TASK —
Reproduce the section of the listing that begins at the line containing "La liste des" and finishes at the line containing "type de commande". Include both end lines and nothing beyond them.

-=-=-

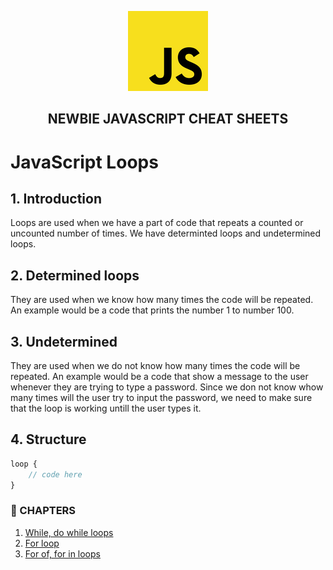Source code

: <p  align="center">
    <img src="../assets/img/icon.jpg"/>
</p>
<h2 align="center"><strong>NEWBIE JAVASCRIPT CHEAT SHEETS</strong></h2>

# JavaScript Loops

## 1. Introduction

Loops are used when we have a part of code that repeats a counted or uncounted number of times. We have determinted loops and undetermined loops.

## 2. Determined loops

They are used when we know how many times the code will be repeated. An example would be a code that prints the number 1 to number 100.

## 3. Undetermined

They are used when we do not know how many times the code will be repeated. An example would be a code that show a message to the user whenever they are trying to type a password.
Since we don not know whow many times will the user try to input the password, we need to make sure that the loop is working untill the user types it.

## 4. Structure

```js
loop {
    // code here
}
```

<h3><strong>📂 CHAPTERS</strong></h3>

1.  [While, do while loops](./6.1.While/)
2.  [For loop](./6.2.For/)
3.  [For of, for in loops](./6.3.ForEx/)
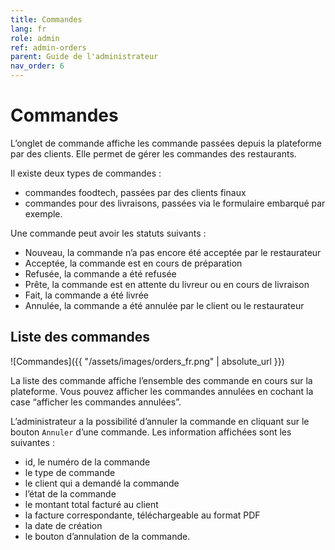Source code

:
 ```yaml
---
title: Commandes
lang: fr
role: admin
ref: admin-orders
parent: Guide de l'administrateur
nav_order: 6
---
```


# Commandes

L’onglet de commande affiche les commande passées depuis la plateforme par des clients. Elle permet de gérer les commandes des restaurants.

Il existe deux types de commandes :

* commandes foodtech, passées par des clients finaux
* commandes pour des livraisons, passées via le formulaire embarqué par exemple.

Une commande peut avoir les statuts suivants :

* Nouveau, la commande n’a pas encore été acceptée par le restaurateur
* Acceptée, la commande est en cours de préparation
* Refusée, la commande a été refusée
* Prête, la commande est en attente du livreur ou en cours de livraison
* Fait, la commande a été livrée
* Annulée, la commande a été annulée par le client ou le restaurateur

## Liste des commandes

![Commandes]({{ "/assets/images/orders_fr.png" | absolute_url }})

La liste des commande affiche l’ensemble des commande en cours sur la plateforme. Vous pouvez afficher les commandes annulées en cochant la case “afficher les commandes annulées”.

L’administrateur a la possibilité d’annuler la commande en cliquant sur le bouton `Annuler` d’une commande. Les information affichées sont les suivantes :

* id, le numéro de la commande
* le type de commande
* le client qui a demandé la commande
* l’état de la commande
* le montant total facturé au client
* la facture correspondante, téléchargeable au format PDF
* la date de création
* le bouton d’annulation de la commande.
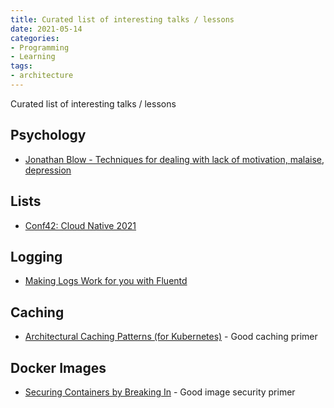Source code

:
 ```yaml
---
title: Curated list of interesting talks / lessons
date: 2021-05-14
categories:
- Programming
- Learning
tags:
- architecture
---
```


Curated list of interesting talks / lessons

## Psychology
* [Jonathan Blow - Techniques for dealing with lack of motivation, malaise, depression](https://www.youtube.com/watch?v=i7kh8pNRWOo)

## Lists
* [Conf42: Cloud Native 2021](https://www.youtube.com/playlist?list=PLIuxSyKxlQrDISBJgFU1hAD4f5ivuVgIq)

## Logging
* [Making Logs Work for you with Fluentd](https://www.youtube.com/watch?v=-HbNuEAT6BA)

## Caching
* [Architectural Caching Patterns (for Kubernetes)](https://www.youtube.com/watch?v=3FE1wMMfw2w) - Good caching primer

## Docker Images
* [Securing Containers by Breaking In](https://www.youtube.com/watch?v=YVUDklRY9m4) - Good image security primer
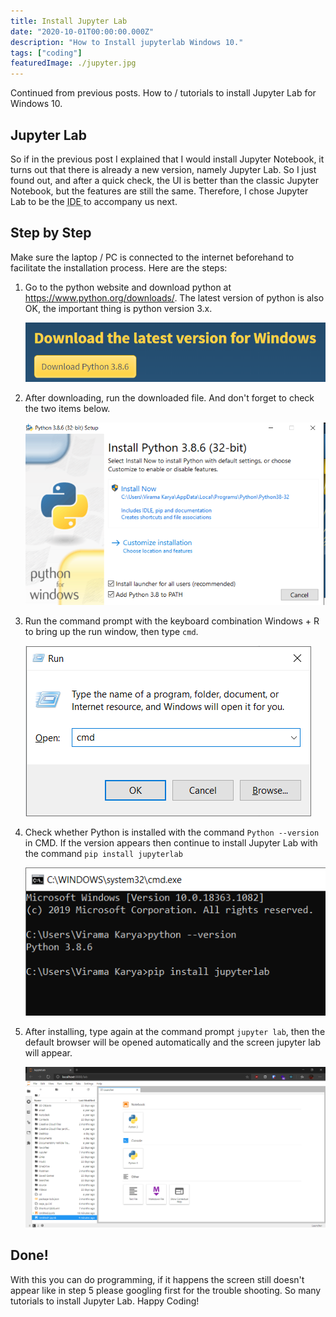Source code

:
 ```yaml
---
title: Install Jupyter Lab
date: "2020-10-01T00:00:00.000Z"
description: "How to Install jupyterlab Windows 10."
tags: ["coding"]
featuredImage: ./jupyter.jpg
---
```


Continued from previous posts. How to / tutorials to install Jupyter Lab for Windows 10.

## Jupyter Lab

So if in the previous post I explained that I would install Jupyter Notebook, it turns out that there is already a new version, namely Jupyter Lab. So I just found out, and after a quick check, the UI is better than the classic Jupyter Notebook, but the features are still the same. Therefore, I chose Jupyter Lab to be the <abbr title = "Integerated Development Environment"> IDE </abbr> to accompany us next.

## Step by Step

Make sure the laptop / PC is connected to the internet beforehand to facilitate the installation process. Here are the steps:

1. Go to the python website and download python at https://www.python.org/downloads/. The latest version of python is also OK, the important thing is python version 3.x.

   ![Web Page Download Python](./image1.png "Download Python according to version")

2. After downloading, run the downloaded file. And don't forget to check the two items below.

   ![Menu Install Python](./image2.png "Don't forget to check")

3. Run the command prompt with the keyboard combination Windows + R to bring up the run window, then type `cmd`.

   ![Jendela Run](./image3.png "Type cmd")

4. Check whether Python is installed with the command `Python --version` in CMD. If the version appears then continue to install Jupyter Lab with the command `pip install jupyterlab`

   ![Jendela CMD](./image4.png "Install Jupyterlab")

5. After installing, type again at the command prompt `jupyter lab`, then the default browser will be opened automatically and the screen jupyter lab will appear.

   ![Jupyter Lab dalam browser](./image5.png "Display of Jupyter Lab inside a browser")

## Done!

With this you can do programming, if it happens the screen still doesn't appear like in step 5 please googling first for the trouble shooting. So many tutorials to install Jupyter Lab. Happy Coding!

-=-=-

YOUR RESPONSE —
La liste des commande affiche l’ensemble des commande en cours sur la plateforme. Vous pouvez afficher les commandes annulées en cochant la case “afficher les commandes annulées”.

L’administrateur a la possibilité d’annuler la commande en cliquant sur le bouton `Annuler` d’une commande. Les information affichées sont les suivantes :

* id, le numéro de la commande
* le type de commande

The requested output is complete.